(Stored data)
.....

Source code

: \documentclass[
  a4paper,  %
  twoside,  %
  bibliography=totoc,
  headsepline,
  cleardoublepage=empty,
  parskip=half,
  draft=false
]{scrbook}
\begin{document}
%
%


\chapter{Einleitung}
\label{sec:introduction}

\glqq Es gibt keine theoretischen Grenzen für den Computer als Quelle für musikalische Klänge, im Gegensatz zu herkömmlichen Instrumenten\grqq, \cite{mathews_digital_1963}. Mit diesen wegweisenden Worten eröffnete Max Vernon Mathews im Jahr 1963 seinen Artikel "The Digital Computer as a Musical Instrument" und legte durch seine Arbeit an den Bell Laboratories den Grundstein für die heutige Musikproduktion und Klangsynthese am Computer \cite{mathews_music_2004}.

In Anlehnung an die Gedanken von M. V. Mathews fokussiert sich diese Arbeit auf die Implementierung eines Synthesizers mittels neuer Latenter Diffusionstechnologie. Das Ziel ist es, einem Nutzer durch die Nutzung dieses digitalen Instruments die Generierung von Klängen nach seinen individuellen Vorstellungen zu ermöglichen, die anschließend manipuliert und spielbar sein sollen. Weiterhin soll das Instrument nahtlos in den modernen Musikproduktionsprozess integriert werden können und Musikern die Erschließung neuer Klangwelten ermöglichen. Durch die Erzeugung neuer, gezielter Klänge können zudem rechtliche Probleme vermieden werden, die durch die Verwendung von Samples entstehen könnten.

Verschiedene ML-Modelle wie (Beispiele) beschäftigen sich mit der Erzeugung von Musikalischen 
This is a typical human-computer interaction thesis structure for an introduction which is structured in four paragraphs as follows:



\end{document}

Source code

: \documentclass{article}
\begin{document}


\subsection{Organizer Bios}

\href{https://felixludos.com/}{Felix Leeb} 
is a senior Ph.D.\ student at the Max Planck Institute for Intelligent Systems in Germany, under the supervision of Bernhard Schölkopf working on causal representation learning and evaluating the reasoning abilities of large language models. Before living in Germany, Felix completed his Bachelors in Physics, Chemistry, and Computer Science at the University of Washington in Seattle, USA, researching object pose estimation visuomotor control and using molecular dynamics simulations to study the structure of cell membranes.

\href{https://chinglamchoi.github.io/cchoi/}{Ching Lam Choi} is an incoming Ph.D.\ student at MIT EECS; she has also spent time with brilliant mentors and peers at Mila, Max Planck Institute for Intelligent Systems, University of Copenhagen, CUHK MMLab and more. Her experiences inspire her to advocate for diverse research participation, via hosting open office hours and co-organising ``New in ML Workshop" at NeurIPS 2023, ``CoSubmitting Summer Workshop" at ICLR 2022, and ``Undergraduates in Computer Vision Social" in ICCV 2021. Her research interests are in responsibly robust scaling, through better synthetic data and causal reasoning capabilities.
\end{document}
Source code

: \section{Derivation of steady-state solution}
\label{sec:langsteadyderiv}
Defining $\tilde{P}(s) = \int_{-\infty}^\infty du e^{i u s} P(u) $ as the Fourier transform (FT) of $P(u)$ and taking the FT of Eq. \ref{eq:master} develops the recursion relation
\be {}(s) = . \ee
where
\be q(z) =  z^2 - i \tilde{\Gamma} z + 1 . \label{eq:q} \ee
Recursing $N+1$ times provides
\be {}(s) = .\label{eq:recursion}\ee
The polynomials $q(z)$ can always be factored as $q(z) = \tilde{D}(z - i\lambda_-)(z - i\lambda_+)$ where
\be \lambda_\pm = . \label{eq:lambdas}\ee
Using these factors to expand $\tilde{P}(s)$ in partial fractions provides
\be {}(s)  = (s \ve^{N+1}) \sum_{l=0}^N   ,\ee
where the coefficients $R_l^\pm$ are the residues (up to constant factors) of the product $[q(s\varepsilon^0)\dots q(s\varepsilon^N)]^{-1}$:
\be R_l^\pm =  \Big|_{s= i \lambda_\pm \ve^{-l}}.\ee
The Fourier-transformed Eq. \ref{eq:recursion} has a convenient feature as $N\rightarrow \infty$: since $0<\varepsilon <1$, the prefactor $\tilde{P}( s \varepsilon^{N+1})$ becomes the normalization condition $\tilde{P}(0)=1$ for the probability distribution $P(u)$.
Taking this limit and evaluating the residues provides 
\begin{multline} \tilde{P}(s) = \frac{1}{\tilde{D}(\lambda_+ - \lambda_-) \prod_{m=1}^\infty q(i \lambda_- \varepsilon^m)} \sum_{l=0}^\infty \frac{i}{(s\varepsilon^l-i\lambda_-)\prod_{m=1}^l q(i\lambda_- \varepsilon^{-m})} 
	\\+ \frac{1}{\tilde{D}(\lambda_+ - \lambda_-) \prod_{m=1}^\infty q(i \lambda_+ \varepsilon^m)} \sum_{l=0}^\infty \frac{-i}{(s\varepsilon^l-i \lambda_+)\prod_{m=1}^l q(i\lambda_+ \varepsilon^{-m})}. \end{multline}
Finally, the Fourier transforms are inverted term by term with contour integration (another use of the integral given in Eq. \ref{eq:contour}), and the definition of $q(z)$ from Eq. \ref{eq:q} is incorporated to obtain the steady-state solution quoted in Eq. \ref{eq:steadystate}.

.....

**Instructions to follow**
Matching lines for the string "solution": work out how many the records contain and write only the number.

**Response**
2